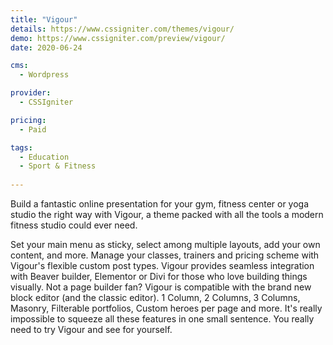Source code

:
 ```yaml
---
title: "Vigour"
details: https://www.cssigniter.com/themes/vigour/
demo: https://www.cssigniter.com/preview/vigour/
date: 2020-06-24

cms: 
  - Wordpress

provider: 
  - CSSIgniter

pricing:
  - Paid

tags:
  - Education
  - Sport & Fitness
  
---
```


Build a fantastic online presentation for your gym, fitness center or yoga studio the right way with Vigour, a theme packed with all the tools a modern fitness studio could ever need.

Set your main menu as sticky, select among multiple layouts, add your own content, and more. Manage your classes, trainers and pricing scheme with Vigour's flexible custom post types. Vigour provides seamless integration with Beaver builder, Elementor or Divi for those who love building things visually. Not a page builder fan? Vigour is compatible with the brand new block editor (and the classic editor). 1 Column, 2 Columns, 3 Columns, Masonry, Filterable portfolios, Custom heroes per page and more. It's really impossible to squeeze all these features in one small sentence. You really need to try Vigour and see for yourself.
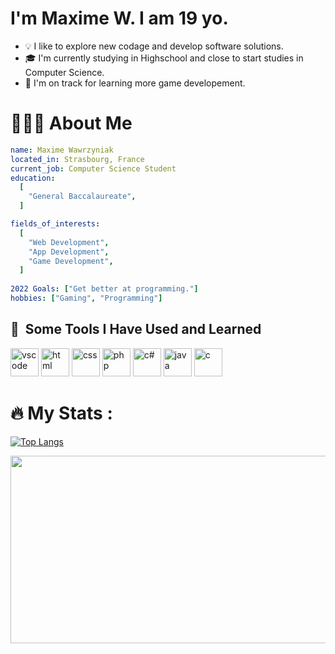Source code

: 



# I'm Maxime W. I am 19 yo. 

- 💡  I like to explore new codage and develop software solutions.
- 🎓  I'm currently studying in Highschool and close to start studies in Computer Science.
- 🌱  I'm on track for learning more game developement.

# 👨🏻‍💻 About Me

```yaml 
name: Maxime Wawrzyniak
located_in: Strasbourg, France
current_job: Computer Science Student
education:
  [
    "General Baccalaureate",
  ]

fields_of_interests:
  [
    "Web Development",
    "App Development",
    "Game Development",
  ]
  
2022 Goals: ["Get better at programming."]
hobbies: ["Gaming", "Programming"]

```

<h2> 🚀 &nbsp;Some Tools I Have Used and Learned</h2>
<p align="left">
<img src="https://cdn.jsdelivr.net/gh/devicons/devicon/icons/vscode/vscode-original.svg" alt="vscode" width="45" height="45"/>
<img src="https://cdn.jsdelivr.net/gh/devicons/devicon/icons/html5/html5-original.svg" alt="html" width="45" height="45"/>
<img src="https://cdn.jsdelivr.net/gh/devicons/devicon/icons/css3/css3-original.svg" alt="css" width="45" height="45"/>
<img src="https://cdn.jsdelivr.net/gh/devicons/devicon/icons/php/php-original.svg" alt="php" width="45" height="45"/>
<img src="https://cdn.jsdelivr.net/gh/devicons/devicon/icons/csharp/csharp-original.svg" alt="c#" width="45" height="45"/>
<img src="https://cdn.jsdelivr.net/gh/devicons/devicon/icons/java/java-original.svg" alt="java" width="45" height="45"/>
<img src="https://cdn.jsdelivr.net/gh/devicons/devicon/icons/c/c-original.svg" alt="c" width="45" height="45"/>
  
</p>

# :fire: My Stats :

[![Top Langs](https://github-readme-stats.vercel.app/api/top-langs/?username=MaxDevelo&layout=compact&theme=vision-friendly-dark)](https://github.com/anuraghazra/github-readme-stats)



<div align="center">
  <img src="https://media.giphy.com/media/dWesBcTLavkZuG35MI/giphy.gif" width="600" height="300"/>
</div>


  
 

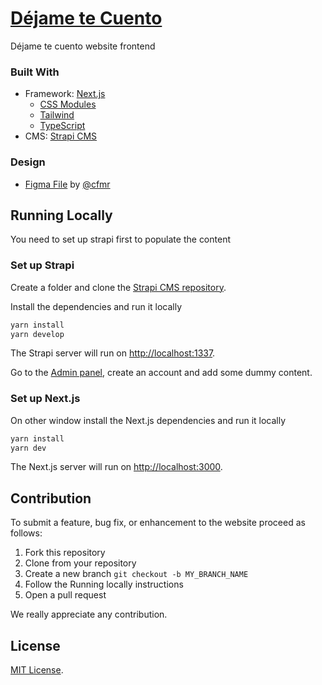 # [Déjame te Cuento](https://dejametecuento.vercel.app/)

Déjame te cuento website frontend

### Built With

- Framework: [Next.js](https://nextjs.org)
  - [CSS Modules](https://nextjs.org/docs/basic-features/built-in-css-support)
  - [Tailwind](https://tailwindcss.com/docs)
  - [TypeScript](https://nextjs.org/docs/basic-features/typescript)
- CMS: [Strapi CMS](https://strapi.io/documentation)

### Design

- [Figma File](https://www.figma.com/community/file/930872073422001170) by [@cfmr](https://www.figma.com/@cfmr)


## Running Locally

You need to set up strapi first to populate the content

### Set up Strapi

Create a folder and clone the [Strapi CMS repository](https://github.com/dejametecuento/dejametecuento-api.git).

Install the dependencies and run it locally

```bash
yarn install
yarn develop
```

The Strapi server will run on [http://localhost:1337](http://localhost:3000).

Go to the [Admin panel](http://localhost:1337/admin), create an account and add some dummy content.

### Set up Next.js

On other window install the Next.js dependencies and run it locally

```bash
yarn install
yarn dev
```

The Next.js server will run on [http://localhost:3000](http://localhost:3000).

## Contribution

To submit a feature, bug fix, or enhancement to the website proceed as follows:

1. Fork this repository
2. Clone from your repository
3. Create a new branch `git checkout -b MY_BRANCH_NAME`
4. Follow the Running locally instructions
5. Open a pull request

We really appreciate any contribution.

## License

[MIT License](https://github.com/dejametecuento/dejametecuento-site/blob/main/LICENSE).

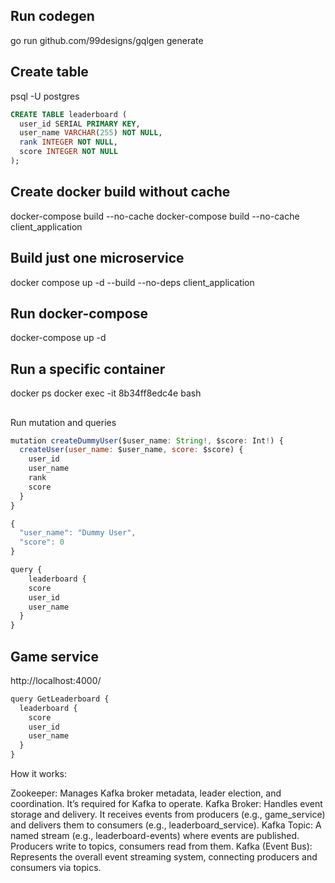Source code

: ## Run codegen

go run github.com/99designs/gqlgen generate

## Create table
psql -U postgres

```sql
CREATE TABLE leaderboard (
  user_id SERIAL PRIMARY KEY,
  user_name VARCHAR(255) NOT NULL,
  rank INTEGER NOT NULL,
  score INTEGER NOT NULL
);
```

## Create docker build without cache

docker-compose build --no-cache
docker-compose build --no-cache client_application


## Build just one microservice
docker compose up -d --build --no-deps client_application

## Run docker-compose
docker-compose up -d

## Run a specific container
docker ps
docker exec -it 8b34ff8edc4e bash

##

Run mutation and queries

```js
mutation createDummyUser($user_name: String!, $score: Int!) {
  createUser(user_name: $user_name, score: $score) {
    user_id
    user_name
    rank
    score
  }
}

{
  "user_name": "Dummy User",
  "score": 0
}

query {
	leaderboard {
    score
    user_id
    user_name
  }
}
```

## Game service
http://localhost:4000/
```js
query GetLeaderboard {
  leaderboard {
    score
    user_id
    user_name
  }
}
```

How it works:

Zookeeper: Manages Kafka broker metadata, leader election, and coordination. It’s required for Kafka to operate.
Kafka Broker: Handles event storage and delivery. It receives events from producers (e.g., game_service) and delivers them to consumers (e.g., leaderboard_service).
Kafka Topic: A named stream (e.g., leaderboard-events) where events are published. Producers write to topics, consumers read from them.
Kafka (Event Bus): Represents the overall event streaming system, connecting producers and consumers via topics.
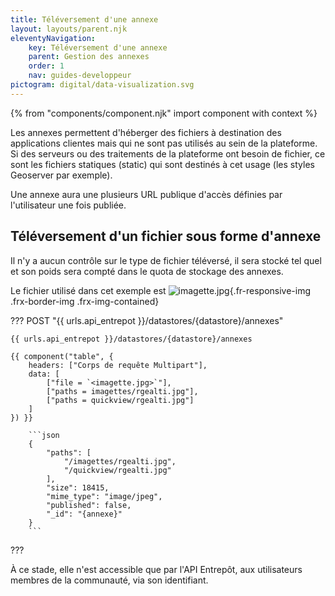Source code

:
 ```yaml
---
title: Téléversement d'une annexe
layout: layouts/parent.njk
eleventyNavigation:
    key: Téléversement d'une annexe
    parent: Gestion des annexes
    order: 1
    nav: guides-developpeur
pictogram: digital/data-visualization.svg
---
```


{% from "components/component.njk" import component with context %}

Les annexes permettent d'héberger des fichiers à destination des applications clientes mais qui ne sont pas utilisés au sein de la plateforme. Si des serveurs ou des traitements de la plateforme ont besoin de fichier, ce sont les fichiers statiques (static) qui sont destinés à cet usage (les styles Geoserver par exemple).

Une annexe aura une plusieurs URL publique d'accès définies par l'utilisateur une fois publiée.

## Téléversement d'un fichier sous forme d'annexe

Il n'y a aucun contrôle sur le type de fichier téléversé, il sera stocké tel quel et son poids sera compté dans le quota de stockage des annexes.

Le fichier utilisé dans cet exemple est ![imagette.jpg](/img/guides-developpeur/complementaire/imagette.jpg){.fr-responsive-img .frx-border-img .frx-img-contained}


??? POST "{{ urls.api_entrepot }}/datastores/{datastore}/annexes"

``` title="Contenu" 
{{ urls.api_entrepot }}/datastores/{datastore}/annexes
```

    {{ component("table", {
        headers: ["Corps de requête Multipart"],
        data: [
            ["file = `<imagette.jpg>`"],
            ["paths = imagettes/rgealti.jpg"],
            ["paths = quickview/rgealti.jpg"]
        ]
    }) }}
  
        ```json
        {
            "paths": [
                "/imagettes/rgealti.jpg",
                "/quickview/rgealti.jpg"
            ],
            "size": 18415,
            "mime_type": "image/jpeg",
            "published": false,
            "_id": "{annexe}"
        }
        ```
???
<br>

À ce stade, elle n'est accessible que par l'API Entrepôt, aux utilisateurs membres de la communauté, via son identifiant.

==*==

Your assignment >> Apart from the pictures, the whole listing should be reproduced exactly.

Output >>
Source code

:
 ```yaml
---
title: "Vigour"
details: https://www.cssigniter.com/themes/vigour/
demo: https://www.cssigniter.com/preview/vigour/
date: 2020-06-24

cms: 
  - Wordpress

provider: 
  - CSSIgniter

pricing:
  - Paid

tags:
  - Education
  - Sport & Fitness
  
---
```


Build a fantastic online presentation for your gym, fitness center or yoga studio the right way with Vigour, a theme packed with all the tools a modern fitness studio could ever need.

Set your main menu as sticky, select among multiple layouts, add your own content, and more. Manage your classes, trainers and pricing scheme with Vigour's flexible custom post types. Vigour provides seamless integration with Beaver builder, Elementor or Divi for those who love building things visually. Not a page builder fan? Vigour is compatible with the brand new block editor (and the classic editor). 1 Column, 2 Columns, 3 Columns, Masonry, Filterable portfolios, Custom heroes per page and more. It's really impossible to squeeze all these features in one small sentence. You really need to try Vigour and see for yourself.
Source code

: 



# I'm Maxime W. I am 19 yo. 

- 💡  I like to explore new codage and develop software solutions.
- 🎓  I'm currently studying in Highschool and close to start studies in Computer Science.
- 🌱  I'm on track for learning more game developement.

# 👨🏻‍💻 About Me

```yaml 
name: Maxime Wawrzyniak
located_in: Strasbourg, France
current_job: Computer Science Student
education:
  [
    "General Baccalaureate",
  ]

fields_of_interests:
  [
    "Web Development",
    "App Development",
    "Game Development",
  ]
  
2022 Goals: ["Get better at programming."]
hobbies: ["Gaming", "Programming"]

```

<h2> 🚀 &nbsp;Some Tools I Have Used and Learned</h2>
<p align="left">
<img src="https://cdn.jsdelivr.net/gh/devicons/devicon/icons/vscode/vscode-original.svg" alt="vscode" width="45" height="45"/>
<img src="https://cdn.jsdelivr.net/gh/devicons/devicon/icons/html5/html5-original.svg" alt="html" width="45" height="45"/>
<img src="https://cdn.jsdelivr.net/gh/devicons/devicon/icons/css3/css3-original.svg" alt="css" width="45" height="45"/>
<img src="https://cdn.jsdelivr.net/gh/devicons/devicon/icons/php/php-original.svg" alt="php" width="45" height="45"/>
<img src="https://cdn.jsdelivr.net/gh/devicons/devicon/icons/csharp/csharp-original.svg" alt="c#" width="45" height="45"/>
<img src="https://cdn.jsdelivr.net/gh/devicons/devicon/icons/java/java-original.svg" alt="java" width="45" height="45"/>
<img src="https://cdn.jsdelivr.net/gh/devicons/devicon/icons/c/c-original.svg" alt="c" width="45" height="45"/>
  
</p>

# :fire: My Stats :

[![Top Langs](https://github-readme-stats.vercel.app/api/top-langs/?username=MaxDevelo&layout=compact&theme=vision-friendly-dark)](https://github.com/anuraghazra/github-readme-stats)



<div align="center">
  <img src="https://media.giphy.com/media/dWesBcTLavkZuG35MI/giphy.gif" width="600" height="300"/>
</div>


  
 

 # [Déjame te Cuento](https://dejametecuento.vercel.app/)

Déjame te cuento website frontend

### Built With

- Framework: [Next.js](https://nextjs.org)
  - [CSS Modules](https://nextjs.org/docs/basic-features/built-in-css-support)
  - [Tailwind](https://tailwindcss.com/docs)
  - [TypeScript](https://nextjs.org/docs/basic-features/typescript)
- CMS: [Strapi CMS](https://strapi.io/documentation)

### Design

- [Figma File](https://www.figma.com/community/file/930872073422001170) by [@cfmr](https://www.figma.com/@cfmr)


## Running Locally

You need to set up strapi first to populate the content

### Set up Strapi

Create a folder and clone the [Strapi CMS repository](https://github.com/dejametecuento/dejametecuento-api.git).

Install the dependencies and run it locally

```bash
yarn install
yarn develop
```

The Strapi server will run on [http://localhost:1337](http://localhost:3000).

Go to the [Admin panel](http://localhost:1337/admin), create an account and add some dummy content.

### Set up Next.js

On other window install the Next.js dependencies and run it locally

```bash
yarn install
yarn dev
```

The Next.js server will run on [http://localhost:3000](http://localhost:3000).

## Contribution

To submit a feature, bug fix, or enhancement to the website proceed as follows:

1. Fork this repository
2. Clone from your repository
3. Create a new branch `git checkout -b MY_BRANCH_NAME`
4. Follow the Running locally instructions
5. Open a pull request

We really appreciate any contribution.

## License

[MIT License](https://github.com/dejametecuento/dejametecuento-site/blob/main/LICENSE).

Source code

: ## Run codegen

go run github.com/99designs/gqlgen generate

## Create table
psql -U postgres

```sql
CREATE TABLE leaderboard (
  user_id SERIAL PRIMARY KEY,
  user_name VARCHAR(255) NOT NULL,
  rank INTEGER NOT NULL,
  score INTEGER NOT NULL
);
```

## Create docker build without cache

docker-compose build --no-cache
docker-compose build --no-cache client_application


## Build just one microservice
docker compose up -d --build --no-deps client_application

## Run docker-compose
docker-compose up -d

## Run a specific container
docker ps
docker exec -it 8b34ff8edc4e bash

##

Run mutation and queries

```js
mutation createDummyUser($user_name: String!, $score: Int!) {
  createUser(user_name: $user_name, score: $score) {
    user_id
    user_name
    rank
    score
  }
}

{
  "user_name": "Dummy User",
  "score": 0
}

query {
	leaderboard {
    score
    user_id
    user_name
  }
}
```

## Game service
http://localhost:4000/
```js
query GetLeaderboard {
  leaderboard {
    score
    user_id
    user_name
  }
}
```

How it works:

Zookeeper: Manages Kafka broker metadata, leader election, and coordination. It’s required for Kafka to operate.
Kafka Broker: Handles event storage and delivery. It receives events from producers (e.g., game_service) and delivers them to consumers (e.g., leaderboard_service).
Kafka Topic: A named stream (e.g., leaderboard-events) where events are published. Producers write to topics, consumers read from them.
Kafka (Event Bus): Represents the overall event streaming system, connecting producers and consumers via topics.
Source code

:
 ```yaml
---
title: Téléversement d'une annexe
layout: layouts/parent.njk
eleventyNavigation:
    key: Téléversement d'une annexe
    parent: Gestion des annexes
    order: 1
    nav: guides-developpeur
pictogram: digital/data-visualization.svg
---
```


{% from "components/component.njk" import component with context %}

Les annexes permettent d'héberger des fichiers à destination des applications clientes mais qui ne sont pas utilisés au sein de la plateforme. Si des serveurs ou des traitements de la plateforme ont besoin de fichier, ce sont les fichiers statiques (static) qui sont destinés à cet usage (les styles Geoserver par exemple).

Une annexe aura une plusieurs URL publique d'accès définies par l'utilisateur une fois publiée.

## Téléversement d'un fichier sous forme d'annexe

Il n'y a aucun contrôle sur le type de fichier téléversé, il sera stocké tel quel et son poids sera compté dans le quota de stockage des annexes.

Le fichier utilisé dans cet exemple est ![imagette.jpg](/img/guides-developpeur/complementaire/imagette.jpg){.fr-responsive-img .frx-border-img .frx-img-contained}


??? POST "{{ urls.api_entrepot }}/datastores/{datastore}/annexes"

``` title="Contenu" 
{{ urls.api_entrepot }}/datastores/{datastore}/annexes
```

    {{ component("table", {
        headers: ["Corps de requête Multipart"],
        data: [
            ["file = `<imagette.jpg>`"],
            ["paths = imagettes/rgealti.jpg"],
            ["paths = quickview/rgealti.jpg"]
        ]
    }) }}
  
        ```json
        {
            "paths": [
                "/imagettes/rgealti.jpg",
                "/quickview/rgealti.jpg"
            ],
            "size": 18415,
            "mime_type": "image/jpeg",
            "published": false,
            "_id": "{annexe}"
        }
        ```
???
<br>

À ce stade, elle n'est accessible que par l'API Entrepôt, aux utilisateurs membres de la communauté, via son identifiant.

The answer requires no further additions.